Without carrying over a single picture, write out the records below exactly.

Saved data entries
%%

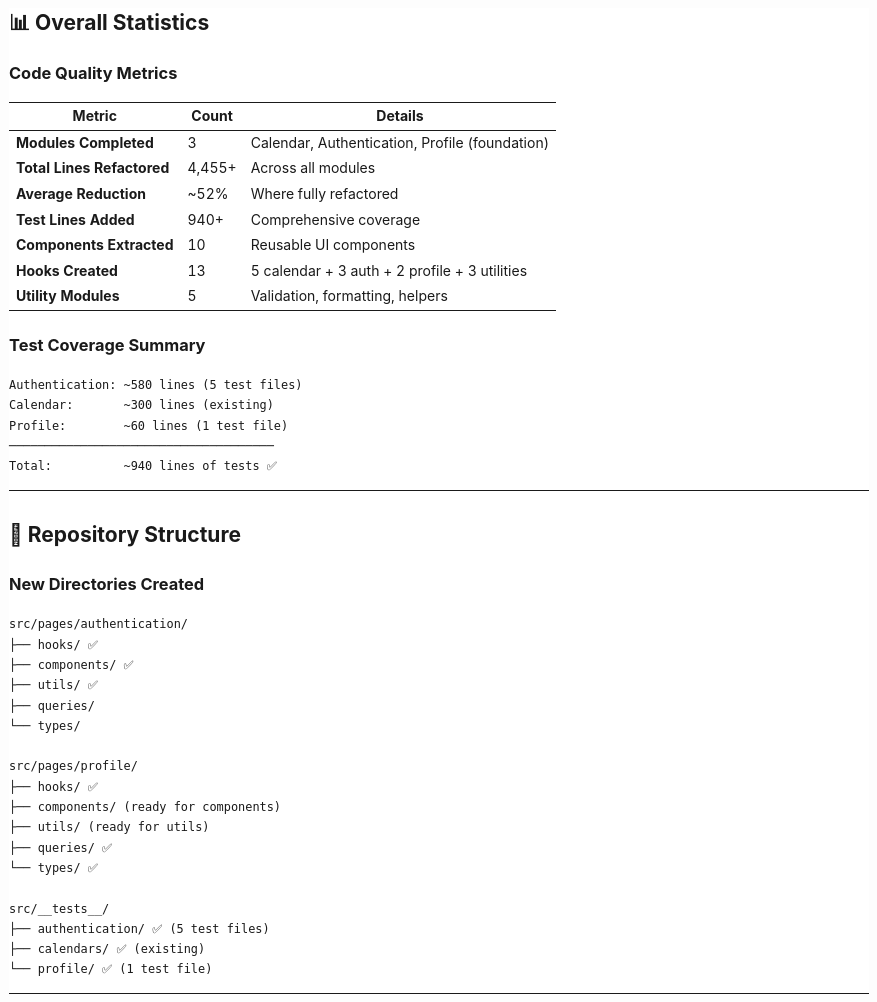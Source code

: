 
## 📊 Overall Statistics

### Code Quality Metrics
| Metric | Count | Details |
|--------|-------|---------|
| **Modules Completed** | 3 | Calendar, Authentication, Profile (foundation) |
| **Total Lines Refactored** | 4,455+ | Across all modules |
| **Average Reduction** | ~52% | Where fully refactored |
| **Test Lines Added** | 940+ | Comprehensive coverage |
| **Components Extracted** | 10 | Reusable UI components |
| **Hooks Created** | 13 | 5 calendar + 3 auth + 2 profile + 3 utilities |
| **Utility Modules** | 5 | Validation, formatting, helpers |

### Test Coverage Summary
```
Authentication: ~580 lines (5 test files)
Calendar:       ~300 lines (existing)
Profile:        ~60 lines (1 test file)
─────────────────────────────────────
Total:          ~940 lines of tests ✅
```

---

## 📁 Repository Structure

### New Directories Created
```
src/pages/authentication/
├── hooks/ ✅
├── components/ ✅
├── utils/ ✅
├── queries/
└── types/

src/pages/profile/
├── hooks/ ✅
├── components/ (ready for components)
├── utils/ (ready for utils)
├── queries/ ✅
└── types/ ✅

src/__tests__/
├── authentication/ ✅ (5 test files)
├── calendars/ ✅ (existing)
└── profile/ ✅ (1 test file)
```

---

%%

[Reply]
Source code

: 
## 📊 Overall Statistics

### Code Quality Metrics
| Metric | Count | Details |
|--------|-------|---------|
| **Modules Completed** | 3 | Calendar, Authentication, Profile (foundation) |
| **Total Lines Refactored** | 4,455+ | Across all modules |
| **Average Reduction** | ~52% | Where fully refactored |
| **Test Lines Added** | 940+ | Comprehensive coverage |
| **Components Extracted** | 10 | Reusable UI components |
| **Hooks Created** | 13 | 5 calendar + 3 auth + 2 profile + 3 utilities |
| **Utility Modules** | 5 | Validation, formatting, helpers |

### Test Coverage Summary
```
Authentication: ~580 lines (5 test files)
Calendar:       ~300 lines (existing)
Profile:        ~60 lines (1 test file)
─────────────────────────────────────
Total:          ~940 lines of tests ✅
```

---

## 📁 Repository Structure

### New Directories Created
```
src/pages/authentication/
├── hooks/ ✅
├── components/ ✅
├── utils/ ✅
├── queries/
└── types/

src/pages/profile/
├── hooks/ ✅
├── components/ (ready for components)
├── utils/ (ready for utils)
├── queries/ ✅
└── types/ ✅

src/__tests__/
├── authentication/ ✅ (5 test files)
├── calendars/ ✅ (existing)
└── profile/ ✅ (1 test file)
```

---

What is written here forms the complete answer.